Mr McCOLM (Bowman) (3:50 AM) . - This subject always raises a lot of discussion - sometimes very lively discussion - no matter where it is considered. On odd occasions I have heard within the organization to which I belong and in a number of other organizations discussion about whether a certain position on the ballot-paper gives an advantage to the person concerned. I have noted with interest that, after such a discussion has been held, there has been a change-over to the holding of a ballot for a position on the ballotpaper. As honorable gentlemen on this side of the chamber know, that system works equally as well within our own organization as it does in other organizations. There is not the slightest doubt that a candidate whose name is in the No. 1 position on the ballot-paper in a House of Representatives election enjoys an advantage of between 2i and 4 per cent. That is an established fact against which I do not think anybody could argue.

I was rather amazed to hear the honorable member for Farrer (Mr. Fairbairn) cite some figures which he said had been furnished by the Minister for the Interior. The Minister himself cited some of those figures again to-night. In actual fact, they are quite irrelevant to the argument, which is that the No. 1 position on the ballot-paper attracts an extra percentage of votes. It could be said that the attraction of those extra votes is a result of the stupidity or ignorance of a percentage of the electors who are uneducated in electoral matters or who are not sufficiently interested in the outcome of the election. While we have compulsory voting, that situation is bound to arise. So this state of affairs will be with us for a long time. To my mind, the only sensible and fair thing to do is to have a ballot for positions on the ballot-paper. I have advocated that for years. It is not unnatural that I should have done so. My name was last on the ballot-paper on one occasion out of five and usually it has been in the middle. When one sees a candidate whose name is at the top of the ballotpaper attracting votes which he would not ordinarily attract because of his party membership, with the result that a completely false impression of the strength of that party in the particular electorate is given, one feels that it would be a good thing to have one's own name at the top of the ballot-papery and that one could do just as well in those circumstances.

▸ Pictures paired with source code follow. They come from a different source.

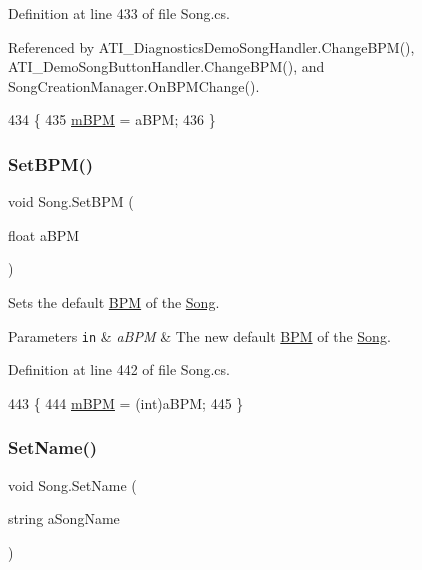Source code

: Definition at line 433 of file Song.\+cs.



Referenced by A\+T\+I\+\_\+\+Diagnostics\+Demo\+Song\+Handler.\+Change\+B\+P\+M(), A\+T\+I\+\_\+\+Demo\+Song\+Button\+Handler.\+Change\+B\+P\+M(), and Song\+Creation\+Manager.\+On\+B\+P\+M\+Change().


\begin{DoxyCode}
434     \{
435         \hyperlink{group___song_priv_var_ga3341fbbd9c0c58fe6514623e6b6c5a1e}{mBPM} = aBPM;
436     \}
\end{DoxyCode}
\mbox{\label{group___song_pub_func_ga1efefe19fd0c5962f7f8ed16c65cd835}} 
\subsubsection{\texorpdfstring{Set\+B\+P\+M()}{SetBPM()}\hspace{0.1cm}{\footnotesize\ttfamily [2/2]}}
{\footnotesize\ttfamily void Song.\+Set\+B\+PM (\begin{DoxyParamCaption}\item[{float}]{a\+B\+PM }\end{DoxyParamCaption})}



Sets the default \hyperlink{group___audio_DefBPM}{B\+PM} of the \hyperlink{class_song}{Song}. 


\begin{DoxyParams}[1]{Parameters}
\mbox{\tt in}  & {\em a\+B\+PM} & The new default \hyperlink{group___audio_DefBPM}{B\+PM} of the \hyperlink{class_song}{Song}. \\
\hline
\end{DoxyParams}


Definition at line 442 of file Song.\+cs.


\begin{DoxyCode}
443     \{
444         \hyperlink{group___song_priv_var_ga3341fbbd9c0c58fe6514623e6b6c5a1e}{mBPM} = (int)aBPM;
445     \}
\end{DoxyCode}
\mbox{\label{group___song_pub_func_gacb01510cf72657fc7c64bb6ba00c2c56}} 
\subsubsection{\texorpdfstring{Set\+Name()}{SetName()}}
{\footnotesize\ttfamily void Song.\+Set\+Name (\begin{DoxyParamCaption}\item[{string}]{a\+Song\+Name }\end{DoxyParamCaption})}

The honorable member for Farrer made a very sensible suggestion the other day. I am surprised that there has not been a lot more reference to it. He suggested that beside the name of the candidate on the ballot-paper there should be an indication of the party to which he belongs. That would do a lot to help the elector who may not be taking as great an interest in these matters as we would hope. I trust the Government will bear this suggestion in mind when it is next considering legislation of this kind. Perhaps it is not too late for consideration to be given to it now and for an appropriate provision to be introduced in another place so that it will be in time for the next election.

I wholeheartedly support this idea of balloting for positions on the ballot-paper. I have not yet heard any argument that such a provision would not be logical or fair.